*Your objective*
The lines to repeat are those below from the one containing "2. 安装并配置环境变量" down to the one containing "<version>0.8.10</version>", both included; reproduce them exactly and nothing else.

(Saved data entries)
──────

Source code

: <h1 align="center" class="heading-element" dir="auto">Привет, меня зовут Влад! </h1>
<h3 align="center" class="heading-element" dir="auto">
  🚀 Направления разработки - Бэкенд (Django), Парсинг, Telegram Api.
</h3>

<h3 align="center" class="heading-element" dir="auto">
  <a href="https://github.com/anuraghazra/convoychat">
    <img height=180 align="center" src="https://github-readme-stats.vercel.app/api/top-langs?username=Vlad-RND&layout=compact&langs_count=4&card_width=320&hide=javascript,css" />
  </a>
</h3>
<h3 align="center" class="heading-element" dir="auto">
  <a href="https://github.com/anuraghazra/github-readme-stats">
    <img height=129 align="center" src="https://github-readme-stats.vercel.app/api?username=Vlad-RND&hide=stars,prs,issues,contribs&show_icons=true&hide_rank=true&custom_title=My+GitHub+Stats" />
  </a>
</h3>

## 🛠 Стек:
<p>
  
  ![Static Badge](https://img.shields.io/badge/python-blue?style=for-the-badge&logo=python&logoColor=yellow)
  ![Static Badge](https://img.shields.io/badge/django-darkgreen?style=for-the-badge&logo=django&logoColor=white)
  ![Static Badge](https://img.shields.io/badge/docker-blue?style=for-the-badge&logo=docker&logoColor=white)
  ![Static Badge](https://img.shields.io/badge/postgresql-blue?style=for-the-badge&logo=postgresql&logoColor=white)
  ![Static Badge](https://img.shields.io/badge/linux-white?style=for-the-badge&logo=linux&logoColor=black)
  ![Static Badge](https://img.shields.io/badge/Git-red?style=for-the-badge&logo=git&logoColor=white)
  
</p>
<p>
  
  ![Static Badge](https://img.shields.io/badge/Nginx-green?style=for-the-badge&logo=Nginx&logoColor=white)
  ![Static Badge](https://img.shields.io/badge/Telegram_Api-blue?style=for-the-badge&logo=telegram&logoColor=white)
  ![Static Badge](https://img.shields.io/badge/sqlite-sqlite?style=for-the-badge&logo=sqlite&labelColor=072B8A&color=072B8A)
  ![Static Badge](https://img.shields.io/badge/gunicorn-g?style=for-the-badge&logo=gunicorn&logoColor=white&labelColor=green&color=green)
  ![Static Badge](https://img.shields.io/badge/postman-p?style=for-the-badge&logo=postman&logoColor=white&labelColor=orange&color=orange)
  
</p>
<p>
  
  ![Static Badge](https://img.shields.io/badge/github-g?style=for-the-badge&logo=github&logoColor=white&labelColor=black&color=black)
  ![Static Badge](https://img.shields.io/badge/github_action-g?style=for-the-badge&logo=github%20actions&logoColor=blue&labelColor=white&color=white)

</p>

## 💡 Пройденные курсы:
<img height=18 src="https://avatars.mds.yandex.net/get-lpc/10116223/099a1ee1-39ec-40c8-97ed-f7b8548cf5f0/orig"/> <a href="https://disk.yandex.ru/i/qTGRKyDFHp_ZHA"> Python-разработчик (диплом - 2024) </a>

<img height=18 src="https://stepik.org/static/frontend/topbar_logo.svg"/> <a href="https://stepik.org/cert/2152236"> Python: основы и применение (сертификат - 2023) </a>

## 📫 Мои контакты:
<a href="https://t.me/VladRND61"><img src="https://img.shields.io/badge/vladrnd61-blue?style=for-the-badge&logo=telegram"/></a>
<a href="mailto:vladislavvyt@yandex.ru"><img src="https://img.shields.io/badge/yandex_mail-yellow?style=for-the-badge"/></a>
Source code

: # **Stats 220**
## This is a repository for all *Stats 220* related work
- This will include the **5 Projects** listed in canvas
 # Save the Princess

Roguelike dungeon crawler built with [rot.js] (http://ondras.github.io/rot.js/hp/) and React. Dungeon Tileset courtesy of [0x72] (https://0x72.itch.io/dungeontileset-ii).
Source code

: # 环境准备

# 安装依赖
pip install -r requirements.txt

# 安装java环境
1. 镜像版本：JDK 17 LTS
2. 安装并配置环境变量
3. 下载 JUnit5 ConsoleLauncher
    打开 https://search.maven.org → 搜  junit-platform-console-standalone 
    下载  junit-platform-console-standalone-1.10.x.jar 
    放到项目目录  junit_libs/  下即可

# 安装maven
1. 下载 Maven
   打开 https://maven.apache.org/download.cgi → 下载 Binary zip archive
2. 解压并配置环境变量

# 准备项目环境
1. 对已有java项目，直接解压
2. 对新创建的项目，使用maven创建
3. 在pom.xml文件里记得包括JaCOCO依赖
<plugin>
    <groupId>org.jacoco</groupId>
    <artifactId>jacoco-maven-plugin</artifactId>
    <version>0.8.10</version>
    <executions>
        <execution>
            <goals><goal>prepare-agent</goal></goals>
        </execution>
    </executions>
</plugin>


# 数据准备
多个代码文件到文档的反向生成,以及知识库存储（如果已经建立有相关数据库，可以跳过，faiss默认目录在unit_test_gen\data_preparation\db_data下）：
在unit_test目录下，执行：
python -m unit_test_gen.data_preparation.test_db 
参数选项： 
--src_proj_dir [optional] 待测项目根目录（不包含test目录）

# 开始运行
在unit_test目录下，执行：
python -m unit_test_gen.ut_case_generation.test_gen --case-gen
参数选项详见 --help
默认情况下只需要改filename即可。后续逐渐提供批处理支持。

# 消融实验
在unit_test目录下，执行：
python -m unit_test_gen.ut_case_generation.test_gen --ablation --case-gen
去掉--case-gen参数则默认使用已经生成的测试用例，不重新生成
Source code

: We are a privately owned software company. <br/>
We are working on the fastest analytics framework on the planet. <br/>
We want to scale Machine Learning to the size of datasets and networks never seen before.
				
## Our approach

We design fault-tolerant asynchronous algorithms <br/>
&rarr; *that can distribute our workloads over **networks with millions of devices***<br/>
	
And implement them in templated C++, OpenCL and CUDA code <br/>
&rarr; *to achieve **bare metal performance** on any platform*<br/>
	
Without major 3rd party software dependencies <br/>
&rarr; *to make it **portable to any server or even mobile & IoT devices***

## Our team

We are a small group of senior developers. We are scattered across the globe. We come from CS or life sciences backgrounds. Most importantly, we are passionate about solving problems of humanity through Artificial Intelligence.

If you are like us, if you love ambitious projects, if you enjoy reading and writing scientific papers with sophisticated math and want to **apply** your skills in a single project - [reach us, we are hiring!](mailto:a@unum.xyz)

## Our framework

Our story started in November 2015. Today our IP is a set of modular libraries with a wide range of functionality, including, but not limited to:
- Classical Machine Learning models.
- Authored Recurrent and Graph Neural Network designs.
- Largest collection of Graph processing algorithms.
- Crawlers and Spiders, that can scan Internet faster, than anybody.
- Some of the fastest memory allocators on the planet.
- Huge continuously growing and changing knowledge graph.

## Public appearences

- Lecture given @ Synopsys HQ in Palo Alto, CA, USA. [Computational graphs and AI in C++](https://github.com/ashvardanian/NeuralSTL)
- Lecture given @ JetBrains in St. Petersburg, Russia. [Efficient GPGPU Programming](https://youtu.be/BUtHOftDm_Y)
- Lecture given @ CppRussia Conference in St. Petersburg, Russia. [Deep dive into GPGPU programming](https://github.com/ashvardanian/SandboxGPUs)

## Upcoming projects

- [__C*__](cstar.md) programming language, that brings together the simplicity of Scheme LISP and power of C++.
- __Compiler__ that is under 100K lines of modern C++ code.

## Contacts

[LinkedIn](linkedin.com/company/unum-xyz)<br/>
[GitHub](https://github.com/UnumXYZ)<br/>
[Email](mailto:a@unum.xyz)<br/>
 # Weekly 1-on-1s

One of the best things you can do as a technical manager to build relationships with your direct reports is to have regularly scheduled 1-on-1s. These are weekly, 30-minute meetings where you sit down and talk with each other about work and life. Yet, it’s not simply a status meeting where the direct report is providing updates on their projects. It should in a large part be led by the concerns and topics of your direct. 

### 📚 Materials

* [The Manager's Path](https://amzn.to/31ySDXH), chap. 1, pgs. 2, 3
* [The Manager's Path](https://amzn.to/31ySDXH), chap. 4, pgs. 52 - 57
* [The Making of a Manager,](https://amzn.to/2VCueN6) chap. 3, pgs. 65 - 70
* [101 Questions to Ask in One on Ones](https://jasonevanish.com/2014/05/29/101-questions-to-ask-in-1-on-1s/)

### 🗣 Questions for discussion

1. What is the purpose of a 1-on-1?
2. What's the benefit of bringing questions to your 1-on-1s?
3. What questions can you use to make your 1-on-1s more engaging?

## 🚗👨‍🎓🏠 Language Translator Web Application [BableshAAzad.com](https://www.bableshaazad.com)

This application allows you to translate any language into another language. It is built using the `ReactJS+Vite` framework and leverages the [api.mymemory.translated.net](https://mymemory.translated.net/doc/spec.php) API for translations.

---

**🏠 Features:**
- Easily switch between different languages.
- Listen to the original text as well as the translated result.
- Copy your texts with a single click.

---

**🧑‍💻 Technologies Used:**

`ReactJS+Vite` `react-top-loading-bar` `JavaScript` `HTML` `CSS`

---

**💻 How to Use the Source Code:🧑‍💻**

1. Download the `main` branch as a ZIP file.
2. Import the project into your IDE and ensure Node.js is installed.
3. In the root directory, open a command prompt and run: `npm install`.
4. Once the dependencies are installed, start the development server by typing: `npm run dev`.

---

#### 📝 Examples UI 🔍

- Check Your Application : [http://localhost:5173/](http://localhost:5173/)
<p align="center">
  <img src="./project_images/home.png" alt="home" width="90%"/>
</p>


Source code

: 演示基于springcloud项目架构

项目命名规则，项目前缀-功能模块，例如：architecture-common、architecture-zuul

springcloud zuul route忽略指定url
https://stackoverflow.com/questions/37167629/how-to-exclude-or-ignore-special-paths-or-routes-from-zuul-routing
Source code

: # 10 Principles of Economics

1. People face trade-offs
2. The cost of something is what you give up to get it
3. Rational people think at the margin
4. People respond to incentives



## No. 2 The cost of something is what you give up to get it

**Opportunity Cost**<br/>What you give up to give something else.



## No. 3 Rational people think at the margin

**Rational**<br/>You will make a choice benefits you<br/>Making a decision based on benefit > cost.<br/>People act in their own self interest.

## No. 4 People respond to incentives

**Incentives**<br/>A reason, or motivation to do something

──────

*Task answer*
2. 安装并配置环境变量
3. 下载 JUnit5 ConsoleLauncher
    打开 https://search.maven.org → 搜  junit-platform-console-standalone 
    下载  junit-platform-console-standalone-1.10.x.jar 
    放到项目目录  junit_libs/  下即可

# 安装maven
1. 下载 Maven
   打开 https://maven.apache.org/download.cgi → 下载 Binary zip archive
2. 解压并配置环境变量

# 准备项目环境
1. 对已有java项目，直接解压
2. 对新创建的项目，使用maven创建
3. 在pom.xml文件里记得包括JaCOCO依赖
<plugin>
    <groupId>org.jacoco</groupId>
    <artifactId>jacoco-maven-plugin</artifactId>
    <version>0.8.10</version>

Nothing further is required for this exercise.